Anzio, cinque poliziotti arrestati per traffico di droga: avrebbero sottratto denaro e stupefacenti durante le perquisizioni

Poliziotti arrestati a Anzio


Cinque poliziotti del commissariato di Anzio-Nettuno finiscono in carcere al termine di un’inchiesta della Direzione distrettuale antimafia di Roma. I magistrati li accusano di aver stretto un patto con bande di narcotrafficanti attive sul litorale romano, trasformando alcuni controlli antidroga in un sistema che avrebbe favorito gli spacciatori invece di contrastarli.

Gli investigatori contestano ai cinque agenti, a vario titolo, traffico di stupefacenti, peculato e rapporti con organizzazioni criminali. Il questore di Roma ha già disposto la loro sospensione dal servizio.

Le intercettazioni fanno partire l’inchiesta

L’indagine prende avvio nel 2024 mentre gli investigatori intercettano alcuni narcotrafficanti impegnati in un’altra inchiesta sul traffico di droga. Nelle conversazioni ricorre spesso il riferimento a una squadra del commissariato di Anzio-Nettuno. I pusher accusano quei poliziotti di trattenere parte del denaro sequestrato durante le operazioni e parlano di un agente conosciuto con il soprannome di “il Cinghiale”.

Da quelle telefonate gli investigatori allargano gli accertamenti e ricostruiscono una serie di episodi che, secondo l’accusa, coinvolgono direttamente Mauro Maddalone, Sergio Forcina, Francesco Aversano, Alessandro Fortunato e Antonio Pucci.

Soldi, droga e informatori tra gli spacciatori

Secondo la Direzione distrettuale antimafia, i cinque agenti avrebbero trattenuto in più occasioni denaro contante e parte della droga sequestrata durante perquisizioni e controlli, indicando poi nei verbali importi e quantitativi inferiori a quelli realmente recuperati.
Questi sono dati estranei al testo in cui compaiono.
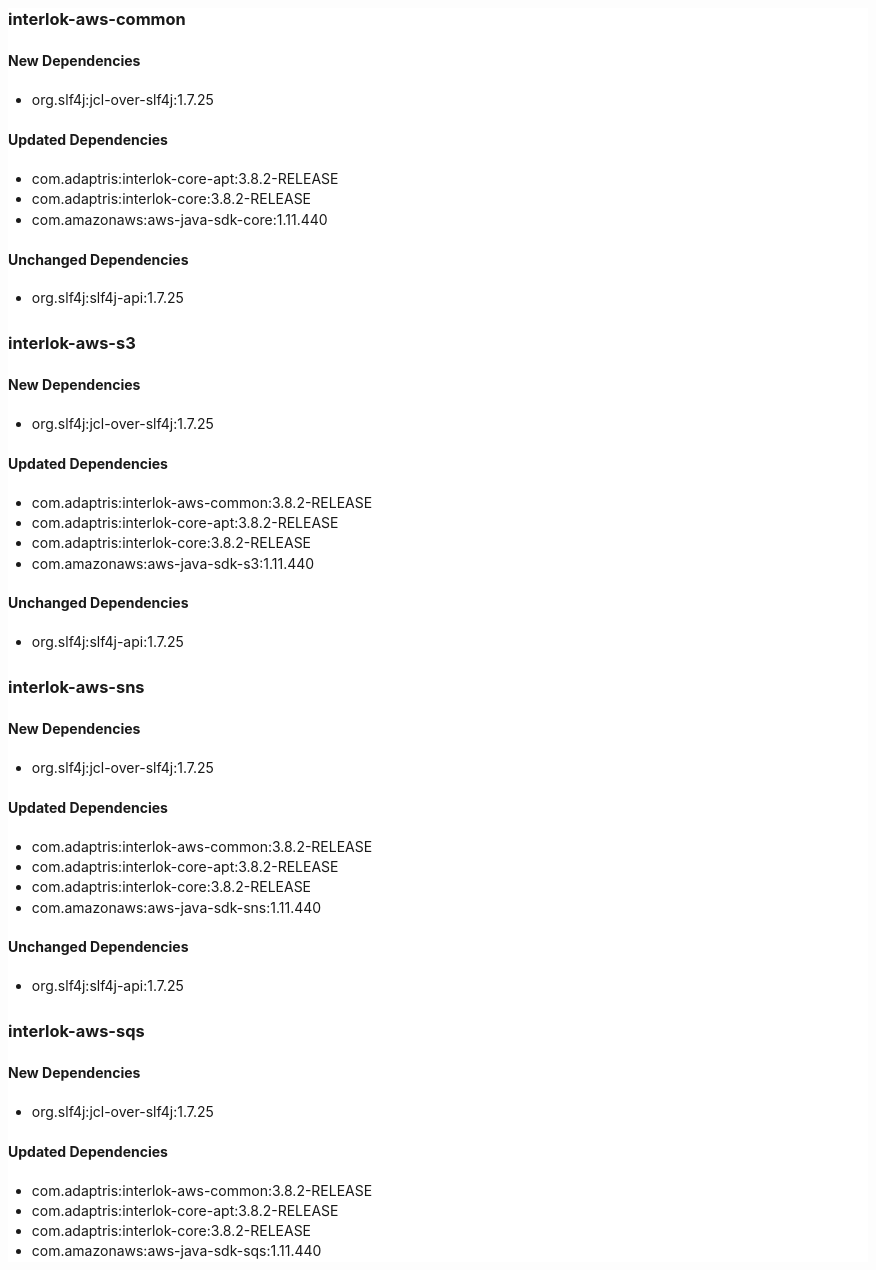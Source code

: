 ### interlok-aws-common ###

#### New Dependencies ####
- org.slf4j:jcl-over-slf4j:1.7.25

#### Updated Dependencies ####
- com.adaptris:interlok-core-apt:3.8.2-RELEASE
- com.adaptris:interlok-core:3.8.2-RELEASE
- com.amazonaws:aws-java-sdk-core:1.11.440

#### Unchanged Dependencies ####
- org.slf4j:slf4j-api:1.7.25

### interlok-aws-s3 ###

#### New Dependencies ####
- org.slf4j:jcl-over-slf4j:1.7.25

#### Updated Dependencies ####
- com.adaptris:interlok-aws-common:3.8.2-RELEASE
- com.adaptris:interlok-core-apt:3.8.2-RELEASE
- com.adaptris:interlok-core:3.8.2-RELEASE
- com.amazonaws:aws-java-sdk-s3:1.11.440

#### Unchanged Dependencies ####
- org.slf4j:slf4j-api:1.7.25

### interlok-aws-sns ###

#### New Dependencies ####
- org.slf4j:jcl-over-slf4j:1.7.25

#### Updated Dependencies ####
- com.adaptris:interlok-aws-common:3.8.2-RELEASE
- com.adaptris:interlok-core-apt:3.8.2-RELEASE
- com.adaptris:interlok-core:3.8.2-RELEASE
- com.amazonaws:aws-java-sdk-sns:1.11.440

#### Unchanged Dependencies ####
- org.slf4j:slf4j-api:1.7.25

### interlok-aws-sqs ###

#### New Dependencies ####
- org.slf4j:jcl-over-slf4j:1.7.25

#### Updated Dependencies ####
- com.adaptris:interlok-aws-common:3.8.2-RELEASE
- com.adaptris:interlok-core-apt:3.8.2-RELEASE
- com.adaptris:interlok-core:3.8.2-RELEASE
- com.amazonaws:aws-java-sdk-sqs:1.11.440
L’inchiesta descrive anche un presunto sistema di reclutamento degli informatori. Alcuni spacciatori arrestati avrebbero accettato di collaborare con gli agenti in cambio della possibilità di continuare a vendere droga senza subire nuovi controlli. In alcuni episodi, sempre secondo l’accusa, sarebbero stati gli stessi poliziotti a consegnare sostanze stupefacenti ai pusher.

Gli indagati potranno contestare tutte le accuse durante il procedimento.

I dubbi sulla morte di Arberi Mecaj

Tra gli episodi più delicati compare la morte di Arberi Mecaj, il corriere albanese di 38 anni morto nel maggio 2025 durante un inseguimento nelle campagne di Nettuno.

Gli investigatori ritengono che quell’operazione dovesse concludere una consegna controllata di circa 50 chilogrammi di droga. Dopo l’incidente, però, i poliziotti recuperano soltanto 25 chilogrammi di stupefacente. La scomparsa dell’altra metà del carico rappresenta uno dei punti centrali dell’inchiesta.

Nei prossimi giorni i cinque agenti compariranno davanti al giudice per l’interrogatorio di garanzia. Potranno rispondere alle domande del magistrato oppure scegliere di avvalersi della facoltà di non rispondere.